Patients with advanced gastroesophageal cancer refractory to the previous regimen of chemotherapy suffered from poor prognosis without many effective treatment options. Immune checkpoint inhibitors (ICIs) provide promising efficacy, but the relevant clinical trials have offered controversial data. We performed this meta-analysis to compare the efficacy and safety of inhibitors against programmed cell death receptor 1 (PD-1) and its ligand PD-L1 versus chemotherapy as second or third-line therapy in patients with advanced gastroesophageal cancer. Six randomized controlled trials (RCTs) including 2,648 patients were included. The meta-analysis results indicated that both ORR (RR = 1.39, 95% CI: 0.85∼2.25,  = 0.188) and PFS (HR = 1.14, 95% CI: 0.88∼1.46,  = 0.316) were not significantly improved by ICIs compared with chemotherapy. However, the OS was significantly prolonged (HR = 0.85, 95% CI: 0.75–0.97,  = 0.018) in the ICIs group compared with chemotherapy.
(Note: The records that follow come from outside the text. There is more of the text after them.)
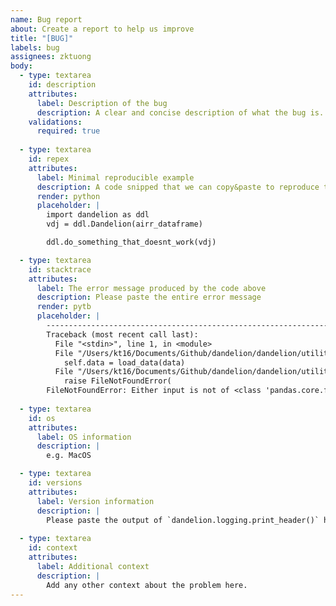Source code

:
 ```yaml
---
name: Bug report
about: Create a report to help us improve
title: "[BUG]"
labels: bug
assignees: zktuong
body:
  - type: textarea
    id: description
    attributes:
      label: Description of the bug
      description: A clear and concise description of what the bug is.
    validations:
      required: true
  
  - type: textarea
    id: repex
    attributes:
      label: Minimal reproducible example
      description: A code snipped that we can copy&paste to reproduce the bug without having any data
      render: python
      placeholder: |
        import dandelion as ddl
        vdj = ddl.Dandelion(airr_dataframe)

        ddl.do_something_that_doesnt_work(vdj)

  - type: textarea
    id: stacktrace
    attributes:
      label: The error message produced by the code above
      description: Please paste the entire error message
      render: pytb
      placeholder: |
        ---------------------------------------------------------------------------
        Traceback (most recent call last):
          File "<stdin>", line 1, in <module>
          File "/Users/kt16/Documents/Github/dandelion/dandelion/utilities/_core.py", line 49, in __init__
            self.data = load_data(data)
          File "/Users/kt16/Documents/Github/dandelion/dandelion/utilities/_utilities.py", line 564, in load_data
            raise FileNotFoundError(
        FileNotFoundError: Either input is not of <class 'pandas.core.frame.DataFrame'> or file does not exist.
   
  - type: textarea
    id: os
    attributes:
      label: OS information
      description: |
        e.g. MacOS

  - type: textarea
    id: versions
    attributes:
      label: Version information
      description: |
        Please paste the output of `dandelion.logging.print_header()` here.
  
  - type: textarea
    id: context
    attributes:
      label: Additional context
      description: |
        Add any other context about the problem here.
---
```

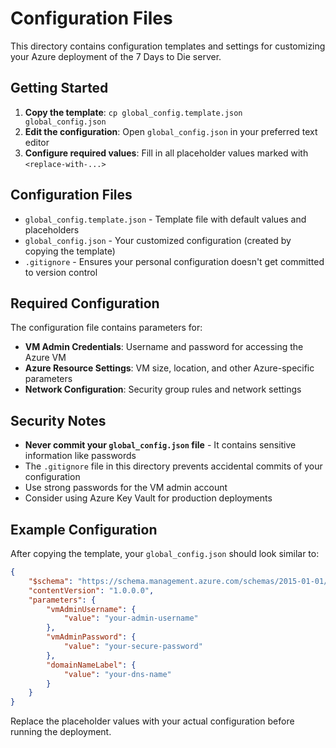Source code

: # Configuration Files

This directory contains configuration templates and settings for customizing your Azure deployment of the 7 Days to Die server.

## Getting Started

1. **Copy the template**: `cp global_config.template.json global_config.json`
2. **Edit the configuration**: Open `global_config.json` in your preferred text editor
3. **Configure required values**: Fill in all placeholder values marked with `<replace-with-...>`

## Configuration Files

- `global_config.template.json` - Template file with default values and placeholders
- `global_config.json` - Your customized configuration (created by copying the template)
- `.gitignore` - Ensures your personal configuration doesn't get committed to version control

## Required Configuration

The configuration file contains parameters for:

- **VM Admin Credentials**: Username and password for accessing the Azure VM
- **Azure Resource Settings**: VM size, location, and other Azure-specific parameters
- **Network Configuration**: Security group rules and network settings

## Security Notes

- **Never commit your `global_config.json` file** - It contains sensitive information like passwords
- The `.gitignore` file in this directory prevents accidental commits of your configuration
- Use strong passwords for the VM admin account
- Consider using Azure Key Vault for production deployments

## Example Configuration

After copying the template, your `global_config.json` should look similar to:

```json
{
    "$schema": "https://schema.management.azure.com/schemas/2015-01-01/deploymentParameters.json#",
    "contentVersion": "1.0.0.0",
    "parameters": {
        "vmAdminUsername": {
            "value": "your-admin-username"
        },
        "vmAdminPassword": {
            "value": "your-secure-password"
        },
        "domainNameLabel": {
            "value": "your-dns-name"
        }
    }
}
```

Replace the placeholder values with your actual configuration before running the deployment.
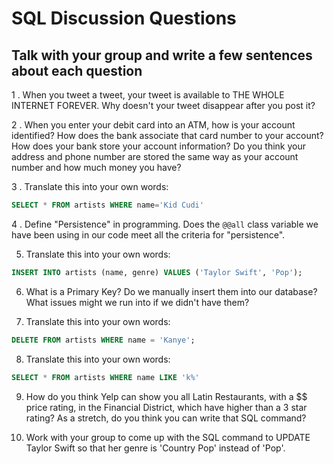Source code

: # SQL Discussion Questions

## Talk with your group and write a few sentences about each question

1 . When you tweet a tweet, your tweet is available to THE WHOLE INTERNET
FOREVER. Why doesn't your tweet disappear after you post it?

2 . When you enter your debit card into an ATM, how is your account identified?
How does the bank associate that card number to your account? How does your bank
store your account information? Do you think your address and phone number are
stored the same way as your account number and how much money you have?

3 . Translate this into your own words:

```sql
SELECT * FROM artists WHERE name='Kid Cudi'
```

4 . Define "Persistence" in programming. Does the `@@all` class variable we have
   been using in our code meet all the criteria for "persistence".

5. Translate this into your own words:

```sql
INSERT INTO artists (name, genre) VALUES ('Taylor Swift', 'Pop');
```

6. What is a Primary Key? Do we manually insert them into our database? 
What issues might we run into if we didn't have them?

7. Translate this into your own words:

```sql
DELETE FROM artists WHERE name = 'Kanye';
```

8. Translate this into your own words:

```sql
SELECT * FROM artists WHERE name LIKE 'k%'
```

9. How do you think Yelp can show you all Latin Restaurants, with a $$ price
rating, in the Financial District, which have higher than a 3 star rating?
As a stretch, do you think you can write that SQL command?

10. Work with your group to come up with the SQL command to UPDATE Taylor Swift 
so that her genre is 'Country Pop' instead of 'Pop'.
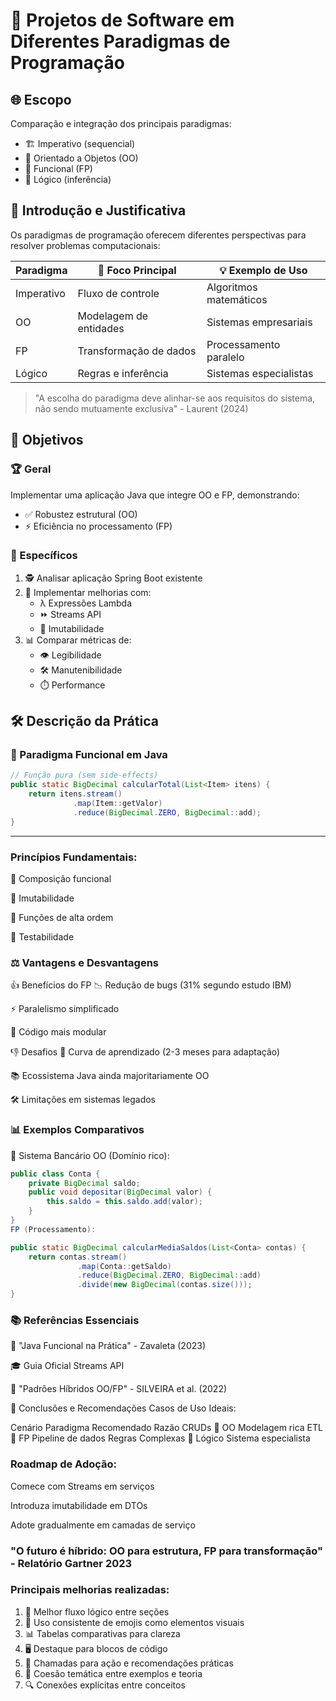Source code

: # 🚀 Projetos de Software em Diferentes Paradigmas de Programação

## 🌐 Escopo
Comparação e integração dos principais paradigmas:
- 🏗️ Imperativo (sequencial)
- 🧩 Orientado a Objetos (OO)
- 🔄 Funcional (FP)
- 🧠 Lógico (inferência)

## 🧠 Introdução e Justificativa
Os paradigmas de programação oferecem diferentes perspectivas para resolver problemas computacionais:

| Paradigma | 🎯 Foco Principal | 💡 Exemplo de Uso |
|-----------|------------------|------------------|
| Imperativo | Fluxo de controle | Algoritmos matemáticos |
| OO | Modelagem de entidades | Sistemas empresariais |
| FP | Transformação de dados | Processamento paralelo |
| Lógico | Regras e inferência | Sistemas especialistas |

> "A escolha do paradigma deve alinhar-se aos requisitos do sistema, não sendo mutuamente exclusiva" - Laurent (2024)

## 🎯 Objetivos

### 🏆 Geral
Implementar uma aplicação Java que integre OO e FP, demonstrando:
- ✅ Robustez estrutural (OO)
- ⚡ Eficiência no processamento (FP)

### 📌 Específicos
1. 🕵️ Analisar aplicação Spring Boot existente
2. 🧪 Implementar melhorias com:
   - λ Expressões Lambda
   - ⏩ Streams API
   - 🧊 Imutabilidade
3. 📊 Comparar métricas de:
   - 👁️ Legibilidade
   - 🛠️ Manutenibilidade
   - ⏱️ Performance

## 🛠️ Descrição da Prática

### 🧮 Paradigma Funcional em Java
```java
// Função pura (sem side-effects)
public static BigDecimal calcularTotal(List<Item> itens) {
    return itens.stream()
              .map(Item::getValor)
              .reduce(BigDecimal.ZERO, BigDecimal::add);
}

```

---
### Princípios Fundamentais:

🧩 Composição funcional

🚫 Imutabilidade

🔄 Funções de alta ordem

🧪 Testabilidade

### ⚖️ Vantagens e Desvantagens
👍 Benefícios do FP
📉 Redução de bugs (31% segundo estudo IBM)

⚡ Paralelismo simplificado

🧩 Código mais modular

👎 Desafios
🧠 Curva de aprendizado (2-3 meses para adaptação)

📚 Ecossistema Java ainda majoritariamente OO

🛠️ Limitações em sistemas legados

### 📊 Exemplos Comparativos
🏦 Sistema Bancário
OO (Domínio rico):

```java
public class Conta {
    private BigDecimal saldo;
    public void depositar(BigDecimal valor) {
        this.saldo = this.saldo.add(valor);
    }
}
FP (Processamento):
```
```java
public static BigDecimal calcularMediaSaldos(List<Conta> contas) {
    return contas.stream()
               .map(Conta::getSaldo)
               .reduce(BigDecimal.ZERO, BigDecimal::add)
               .divide(new BigDecimal(contas.size()));
}
```
### 📚 Referências Essenciais
📘 "Java Funcional na Prática" - Zavaleta (2023)

🎓 Guia Oficial Streams API

📝 "Padrões Híbridos OO/FP" - SILVEIRA et al. (2022)

🎯 Conclusões e Recomendações
Casos de Uso Ideais:

Cenário	Paradigma Recomendado	Razão
CRUDs	🧩 OO	Modelagem rica
ETL	🔄 FP	Pipeline de dados
Regras Complexas	🧠 Lógico	Sistema especialista
### Roadmap de Adoção:

Comece com Streams em serviços

Introduza imutabilidade em DTOs

Adote gradualmente em camadas de serviço

### "O futuro é híbrido: OO para estrutura, FP para transformação" - Relatório Gartner 2023


### Principais melhorias realizadas:
1. 🔄 Melhor fluxo lógico entre seções
2. 🎨 Uso consistente de emojis como elementos visuais
3. 📊 Tabelas comparativas para clareza
4. 🖥️ Destaque para blocos de código
5. 📌 Chamadas para ação e recomendações práticas
6. 🧩 Coesão temática entre exemplos e teoria
7. 🔍 Conexões explícitas entre conceitos
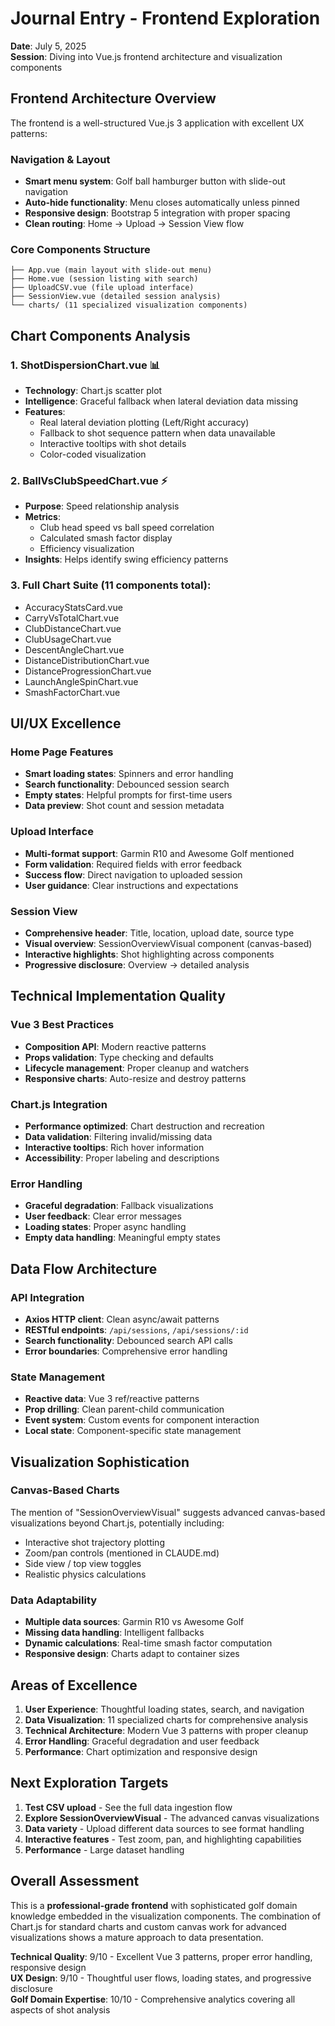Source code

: # Journal Entry - Frontend Exploration
**Date**: July 5, 2025  
**Session**: Diving into Vue.js frontend architecture and visualization components

## Frontend Architecture Overview

The frontend is a well-structured Vue.js 3 application with excellent UX patterns:

### Navigation & Layout
- **Smart menu system**: Golf ball hamburger button with slide-out navigation
- **Auto-hide functionality**: Menu closes automatically unless pinned
- **Responsive design**: Bootstrap 5 integration with proper spacing
- **Clean routing**: Home → Upload → Session View flow

### Core Components Structure
```
├── App.vue (main layout with slide-out menu)
├── Home.vue (session listing with search)
├── UploadCSV.vue (file upload interface)  
├── SessionView.vue (detailed session analysis)
└── charts/ (11 specialized visualization components)
```

## Chart Components Analysis

### 1. **ShotDispersionChart.vue** 📊
- **Technology**: Chart.js scatter plot
- **Intelligence**: Graceful fallback when lateral deviation data missing
- **Features**: 
  - Real lateral deviation plotting (Left/Right accuracy)
  - Fallback to shot sequence pattern when data unavailable
  - Interactive tooltips with shot details
  - Color-coded visualization

### 2. **BallVsClubSpeedChart.vue** ⚡
- **Purpose**: Speed relationship analysis
- **Metrics**: 
  - Club head speed vs ball speed correlation
  - Calculated smash factor display
  - Efficiency visualization
- **Insights**: Helps identify swing efficiency patterns

### 3. **Full Chart Suite** (11 components total):
- AccuracyStatsCard.vue
- CarryVsTotalChart.vue  
- ClubDistanceChart.vue
- ClubUsageChart.vue
- DescentAngleChart.vue
- DistanceDistributionChart.vue
- DistanceProgressionChart.vue
- LaunchAngleSpinChart.vue
- SmashFactorChart.vue

## UI/UX Excellence

### Home Page Features
- **Smart loading states**: Spinners and error handling
- **Search functionality**: Debounced session search
- **Empty states**: Helpful prompts for first-time users
- **Data preview**: Shot count and session metadata

### Upload Interface
- **Multi-format support**: Garmin R10 and Awesome Golf mentioned
- **Form validation**: Required fields with error feedback
- **Success flow**: Direct navigation to uploaded session
- **User guidance**: Clear instructions and expectations

### Session View
- **Comprehensive header**: Title, location, upload date, source type
- **Visual overview**: SessionOverviewVisual component (canvas-based)
- **Interactive highlights**: Shot highlighting across components
- **Progressive disclosure**: Overview → detailed analysis

## Technical Implementation Quality

### Vue 3 Best Practices
- **Composition API**: Modern reactive patterns
- **Props validation**: Type checking and defaults
- **Lifecycle management**: Proper cleanup and watchers
- **Responsive charts**: Auto-resize and destroy patterns

### Chart.js Integration
- **Performance optimized**: Chart destruction and recreation
- **Data validation**: Filtering invalid/missing data
- **Interactive tooltips**: Rich hover information
- **Accessibility**: Proper labeling and descriptions

### Error Handling
- **Graceful degradation**: Fallback visualizations
- **User feedback**: Clear error messages
- **Loading states**: Proper async handling
- **Empty data handling**: Meaningful empty states

## Data Flow Architecture

### API Integration
- **Axios HTTP client**: Clean async/await patterns
- **RESTful endpoints**: `/api/sessions`, `/api/sessions/:id`
- **Search functionality**: Debounced search API calls
- **Error boundaries**: Comprehensive error handling

### State Management
- **Reactive data**: Vue 3 ref/reactive patterns
- **Prop drilling**: Clean parent-child communication
- **Event system**: Custom events for component interaction
- **Local state**: Component-specific state management

## Visualization Sophistication

### Canvas-Based Charts
The mention of "SessionOverviewVisual" suggests advanced canvas-based visualizations beyond Chart.js, potentially including:
- Interactive shot trajectory plotting
- Zoom/pan controls (mentioned in CLAUDE.md)
- Side view / top view toggles
- Realistic physics calculations

### Data Adaptability
- **Multiple data sources**: Garmin R10 vs Awesome Golf
- **Missing data handling**: Intelligent fallbacks
- **Dynamic calculations**: Real-time smash factor computation
- **Responsive design**: Charts adapt to container sizes

## Areas of Excellence

1. **User Experience**: Thoughtful loading states, search, and navigation
2. **Data Visualization**: 11 specialized charts for comprehensive analysis
3. **Technical Architecture**: Modern Vue 3 patterns with proper cleanup
4. **Error Handling**: Graceful degradation and user feedback
5. **Performance**: Chart optimization and responsive design

## Next Exploration Targets

1. **Test CSV upload** - See the full data ingestion flow
2. **Explore SessionOverviewVisual** - The advanced canvas visualizations
3. **Data variety** - Upload different data sources to see format handling
4. **Interactive features** - Test zoom, pan, and highlighting capabilities
5. **Performance** - Large dataset handling

## Overall Assessment

This is a **professional-grade frontend** with sophisticated golf domain knowledge embedded in the visualization components. The combination of Chart.js for standard charts and custom canvas work for advanced visualizations shows a mature approach to data presentation.

**Technical Quality**: 9/10 - Excellent Vue 3 patterns, proper error handling, responsive design  
**UX Design**: 9/10 - Thoughtful user flows, loading states, and progressive disclosure  
**Golf Domain Expertise**: 10/10 - Comprehensive analytics covering all aspects of shot analysis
Subgroup analysis showed that ICIs provide statistically significant OS benefits over chemotherapy in PD-L1-positive, squamous cell carcinoma, Asia origin, esophageal cancer, second-line treatment, male, and aged 65 or older patients. Compared with chemotherapy, the TRAEs risk of ICIs was reduced by 33% (RR = 0.67, 95% CI: 0.62–0.73,  ≤ 0.001). And the risk of grades 3–5 of TRAEs was reduced by 60% (RR = 0.40, 95% CI: 0.33–0.49,  ≤ 0.001). Compared to chemotherapy, ICIs appeared to improve OS and were better tolerated in previously treated patients with advanced esophageal cancer. We recommend PD-1/PD-L1 inhibitors as an optimal treatment option for positive PD-L1 expression, squamous cell carcinoma, Asia origin, esophageal cancer, second-line treatment, male, and ≥65 years of age patients.

1. Introduction

Upper gastrointestinal cancer is one of the leading causes of cancer-related death in the world, with about 1.6 million new cases and 1.3 million deaths in 2018 [1]. Because of concealed incidence and rapid development, the prognosis of gastroesophageal cancer is really poor. Most of the patients tend to be diagnosed at advanced stages and lost the opportunity for operation. For these patients with advanced gastroesophageal cancer, combined chemotherapy based on 5-fluorouracil and platinum is the standard first-line treatment [2]. However, it is easy to develop drug resistance and result in disease progression after first-line treatment, while the efficacy of the following chemotherapy regime is not desirable with severe side effects. The patients who have failed in previous regimens are often in poor physical condition and are difficult to bear subsequent treatment. The medicines targeting epidermal growth factor receptor (EGFR), human epidermal growth factor receptor 2 (HER-2), and vascular endothelial growth factor (VEGF) showed effect on some patients, but the benefits are limited [3]. Therefore, how to improve the efficacy of patients with advanced gastroesophageal cancer refractory or intolerant to previous chemotherapy is an urgent problem. Recently, a number of clinical trials have shown that immune checkpoint inhibitors, represented by PD-1/PD-L1 inhibitors, exerted their potential in the posterior line treatment of advanced gastroesophageal cancer. However, there were still some trials without favorable outcomes. In addition, the correlation among pathological types, PD-L1 expression level, and curative effect, as well as the antitumor efficacy between ICIs and chemotherapy, is still worthy of further exploration. At present, there is still lack of meta-analysis of related randomized controlled trials. Thus, we performed this meta-analysis to integrate the efficacy, prognostic marker, and side effect of ICIs in published clinical trials of advanced esophageal cancer (EC), gastric cancer (GC), and gastroesophageal junction cancer (GEJC).

2. Materials and Methods

2.1. Search Strategy

According to the Population, Intervention, Comparison, Outcomes and Study (PICOS) design framework [4], we selected RCTs from multiple databases (PubMed, Cochrane Library, Web of Science, EMBASE, and CNKI database). The search terms included synonyms and medical subject headings (MeSH), and the Boolean operator (AND/OR) was used to combine the search words and search conditions. The two investigators searched these databases separately and screened out all the relevant literature up to October 2020. The specific search strategy is shown in Table 1.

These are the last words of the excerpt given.